Revamped RCN Means Business
Don't adjust your set: Regional cable companies are finding that they're in a good position to challenge incumbent phone companies -- and other cable providers -- for a chance to provide data and voice services to businesses and universities.
Take RCN Corp. [Ed. note: Please!] The 11th largest cable company in the U.S. recently crawled out from under a massive debt load thanks to a Chapter 11 bankruptcy.
In December 2004, the provider announced that it had converted $1.2 billion of unsecured obligations into new equity, and eliminated $1.8 billion in preferred share obligations. It refinanced by borrowing $330 million from Deutsche Bank AG and issuing $125 million of convertible second-lien notes to certain investors, which was used to pay off debt held by an investor group led by J.P. Morgan Chase & Co..
All that financial finagling -- and the complete restructuring of its management team -- has allowed RCN to take aim at vertical industries that many wouldn’t normally associate with a cable company.
RCN was founded in 1995 by David McCourt with the plan to dominate triple play services for the residential market. The way it planned to accomplish this was by building a fiber network designed to pass as many multi-dwelling units (MDUs) as possible in major markets. The company targeted MDUs in Boston, Chicago, New York, Philadelphia, San Francisco, and Washington, D.C.

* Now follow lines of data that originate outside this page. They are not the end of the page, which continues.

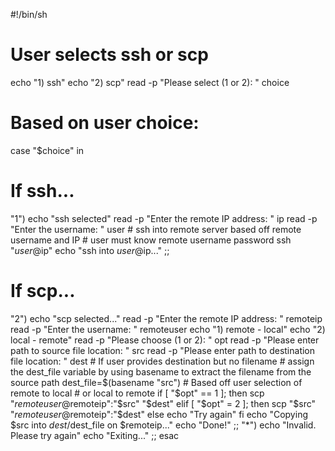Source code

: #!/bin/sh

# User selects ssh or scp
echo "1) ssh"
echo "2) scp"
read -p "Please select (1 or 2): " choice

# Based on user choice:

case "$choice" in
   # If ssh...
   "1")
        echo "ssh selected"
        read -p "Enter the remote IP address: " ip
        read -p "Enter the username: " user
        # ssh into remote server based off remote username and IP
        # user must know remote username password
        ssh "$user@$ip"
        echo "ssh into $user@$ip..."
   ;;
   # If scp...
   "2")
        echo "scp selected..."
        read -p "Enter the remote IP address: " remoteip
        read -p "Enter the username: " remoteuser
        echo "1) remote - local"
        echo "2) local - remote"
        read -p "Please choose (1 or 2): " opt
        read -p "Please enter path to source file location: " src
        read -p "Please enter path to destination file location: " dest
        # If user provides destination but no filename
        # assign the dest_file variable by using basename to extract the filename from the source path
        dest_file=$(basename "src")
          # Based off user selection of remote to local
          # or local to remote
          if [ "$opt" == 1 ]; then
            scp "$remoteuser@$remoteip":"$src" "$dest"
          elif [ "$opt" = 2 ]; then
            scp "$src" "$remoteuser@$remoteip":"$dest"
          else
            echo "Try again"
            fi
        echo "Copying $src into $dest/$dest_file on $remoteip..."
        echo "Done!"
   ;;
   "*") echo "Invalid. Please try again"
        echo "Exiting..."
   ;;
esac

While it grew, RCN spent more than $7 billion over several years building its network and landing deals to provide dark fiber and lateral building connections to other carriers (see RCN to Supply Cogent). By 2003, the company had lit more than 400 buildings, providing voice, phone, and data services (see RCN Brings VOIP to Chicago). Now that it has emerged from its bankruptcy, the company is offering bandwidth and voice services for educational institutions, the hospitality industry, the federal government, financial institutions, and Fortune 500 companies. “While the residential cable division has struggled to be profitable, the business division rides the coattails of the residential group driven by the tremendous network that we have the opportunity to use in each market,” says Todd Narwid, RCN’s senior VP of sales. “We’re forecasting exponential growth of $30 to $50 million over the next 18 months.”
The new-look RCN has refined its moves and looks poised to give ILECs like Verizon Communications Inc. (NYSE: VZ) a run for their money in the commercial theater, while also causing problems for cable rivals like Comcast Corp. (Nasdaq: CMCSA, CMCSK) and Time Warner Cable. Metro access providers like Looking Glass Networks Inc. and AboveNet Inc., which compete with similar dark fiber, Gigabit Ethernet, and Sonet/SDH offerings, should also keep an eye out for RCN.

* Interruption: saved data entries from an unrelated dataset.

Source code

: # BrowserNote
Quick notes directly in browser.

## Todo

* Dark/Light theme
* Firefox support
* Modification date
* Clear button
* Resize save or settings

Stan Hubbard, senior analyst at Light Reading’s research arm Heavy Reading, sees RCN as a great example of what can happen when a resource-rich MSO decides to play on traditional telecom carrier turf. “Fresh from restructuring, these guys have a rich fiber asset base in key Northeast markets that they have been able to leverage for ramping Ethernet services and dark fiber sales,” Hubbard says. “They appear to be particularly well positioned to address fiber connectivity needs in the NYC market.”
One concern Hubbard sees for RCN is that the company does not appear well situated to offer Ethernet or other high-bandwidth services between cities outside the Northeast corridor. Hubbard contrasts this to competitor Verizon, which has been building up an out-of-region Ethernet services capability.

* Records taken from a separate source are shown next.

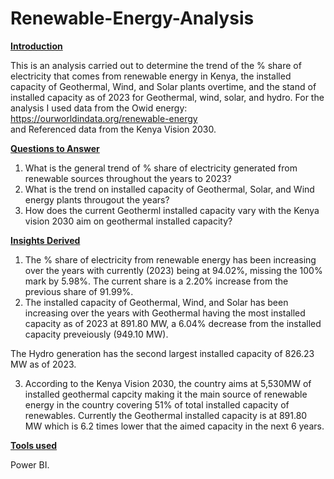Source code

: # Renewable-Energy-Analysis
**<ins> Introduction<ins/>**

This is an analysis carried out to determine the trend of the % share of electricity that comes from renewable energy in Kenya, the installed capacity of Geothermal, Wind, and Solar plants overtime, and the stand of installed capacity as of 2023 for Geothermal, wind, solar, and hydro. 
For the analysis I used data from the Owid energy: https://ourworldindata.org/renewable-energy  
and Referenced data from the Kenya Vision 2030. 

**<ins>Questions to Answer <ins/>**

1. What is the general trend of % share of electricity generated from renewable sources throughout the years to 2023?
2. What is the trend on installed capacity of Geothermal, Solar, and Wind energy plants througout the years?
3. How does the current Geotherml installed capacity vary with the Kenya vision 2030 aim on geothermal installed capacity? 

**<ins> Insights Derived <ins/>**
1. The % share of electricity from renewable energy has been increasing over the years with currently (2023) being at 94.02%, missing the 100% mark by 5.98%. The current share is a 2.20% increase from the previous share of 91.99%.
2. The installed capacity of Geothermal, Wind, and Solar has been increasing over the years with Geothermal having the most installed capacity as of 2023 at 891.80 MW, a 6.04% decrease from the installed capacity preveiously (949.10 MW).

The Hydro generation has the second largest installed capacity of 826.23 MW as of 2023. 

3. According to the Kenya Vision 2030, the country aims at 5,530MW of installed geothermal capcity making it the main source of renewable energy in the country covering 51% of total installed capacity of renewables. Currently the Geothermal installed capacity is at 891.80 MW which is 6.2 times lower that the aimed capacity in the next 6 years. 

**<ins> Tools used <ins/>**

Power BI.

Narwid says the company is vigorously courting the commercial market with its high bandwidth and voice alternative, noting that RCN lit up 45 buildings in 2004 and plans to at least double that number in 2005. “Conservatively, we’re going to be adding 100 buildings this year; aggressively, we’ll light up 250,” he says.
RCN sees its growth coming from multiple fronts, two of the largest being the hospitality and education markets. Narwid notes that the hospitality industry is going through bandwidth upgrades, with most major hotel chains upgrading to high-definition and plasma TVs and expanded high-speed and wireless access offerings, which require upgraded fiber offerings -- the kind of thing RCN specializes in.
Narwid points to RCN’s bulk cable TV deal with the Mandarin Hotel at 10 Columbus Circle in New York as an example. “We got the cable TV deal for the Mandarin, which is home to the Time Warner Center. That was a big win for us.”
On the education front, RCN has contracts with numerous universities -- including Columbia, Georgetown, Harvard, and DePaul -- for bandwidth, telephone, and data services. “The greatest concentration of cable TVs is in universities,” Narwid says. “If you get $20 a month from 30,000 subscribers, that’s $600,000 in income, which is a nice chunk of change.”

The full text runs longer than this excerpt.